-------- RECORDS FOR THIS TASK
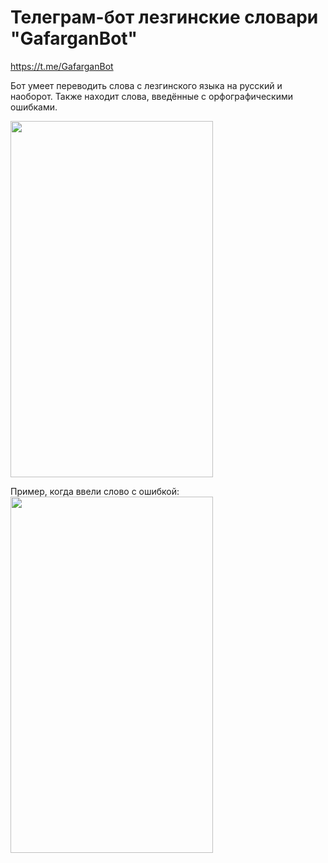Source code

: # Телеграм-бот лезгинские словари "GafarganBot" 
https://t.me/GafarganBot

Бот умеет переводить слова с лезгинского языка на русский и наоборот. Также находит слова, введённые с орфографическими ошибками.


<img src="https://user-images.githubusercontent.com/102806435/231672910-6acbf3f4-4d86-48f1-93c9-1deaeb197dd1.PNG" width="324" height="570">

Пример, когда ввели слово с ошибкой:
<img src="https://user-images.githubusercontent.com/102806435/231675449-8ad5cc7b-a5f8-44a5-9231-b8515758bbf8.PNG" width="324" height="570">
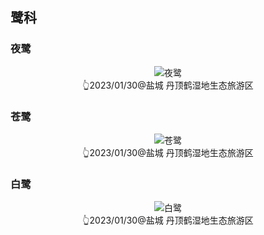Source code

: ## 鹭科

### 夜鹭
<div style="text-align: center"><img src="https://asgeologeekfan-images.oss-cn-hangzhou.aliyuncs.com/img/202304271620701.jpg" alt="夜鹭" title="夜鹭" ></div>
<div style="text-align: center">👆2023/01/30@盐城 丹顶鹤湿地生态旅游区 </div>

### 苍鹭
<div style="text-align: center"><img src="https://asgeologeekfan-images.oss-cn-hangzhou.aliyuncs.com/img/202304271621098.jpg" alt="苍鹭" title="苍鹭" ></div>
<div style="text-align: center">👆2023/01/30@盐城 丹顶鹤湿地生态旅游区 </div>

### 白鹭
<div style="text-align: center"><img src="https://asgeologeekfan-images.oss-cn-hangzhou.aliyuncs.com/img/202304271621203.jpg" alt="白鹭" title="白鹭" ></div>
<div style="text-align: center">👆2023/01/30@盐城 丹顶鹤湿地生态旅游区 </div>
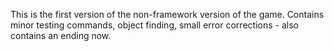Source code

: This is the first version of the non-framework version of the game.  Contains minor testing commands, object
finding, small error corrections - also contains an ending now.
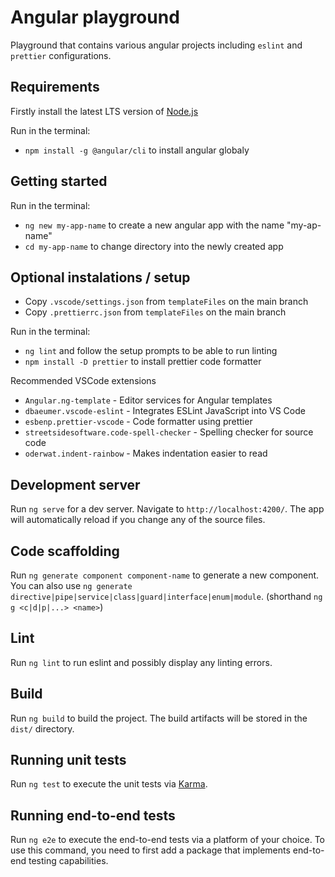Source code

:# Angular playground

Playground that contains various angular projects including `eslint` and `prettier` configurations.

## Requirements

Firstly install the latest LTS version of [Node.js](https://nodejs.org/en/download/)

Run in the terminal:

- `npm install -g @angular/cli` to install angular globaly

## Getting started

Run in the terminal:

- `ng new my-app-name` to create a new angular app with the name "my-ap-name"
- `cd my-app-name` to change directory into the newly created app

## Optional instalations / setup

- Copy `.vscode/settings.json` from `templateFiles` on the main branch
- Copy `.prettierrc.json` from `templateFiles` on the main branch

Run in the terminal:

- `ng lint` and follow the setup prompts to be able to run linting
- `npm install -D prettier` to install prettier code formatter

Recommended VSCode extensions

- `Angular.ng-template` - Editor services for Angular templates
- `dbaeumer.vscode-eslint` - Integrates ESLint JavaScript into VS Code
- `esbenp.prettier-vscode` - Code formatter using prettier
- `streetsidesoftware.code-spell-checker` - Spelling checker for source code
- `oderwat.indent-rainbow` - Makes indentation easier to read

## Development server

Run `ng serve` for a dev server. Navigate to `http://localhost:4200/`. The app will automatically reload if you change any of the source files.

## Code scaffolding

Run `ng generate component component-name` to generate a new component. You can also use `ng generate directive|pipe|service|class|guard|interface|enum|module`. (shorthand `ng g <c|d|p|...> <name>`)

## Lint

Run `ng lint` to run eslint and possibly display any linting errors.

## Build

Run `ng build` to build the project. The build artifacts will be stored in the `dist/` directory.

## Running unit tests

Run `ng test` to execute the unit tests via [Karma](https://karma-runner.github.io).

## Running end-to-end tests

Run `ng e2e` to execute the end-to-end tests via a platform of your choice. To use this command, you need to first add a package that implements end-to-end testing capabilities.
----------------
TASK DETAILS:
Your response should be each line that includes the word "branch", copied from the records.

FINISHED EXERCISE:
- Copy `.vscode/settings.json` from `templateFiles` on the main branch
- Copy `.prettierrc.json` from `templateFiles` on the main branch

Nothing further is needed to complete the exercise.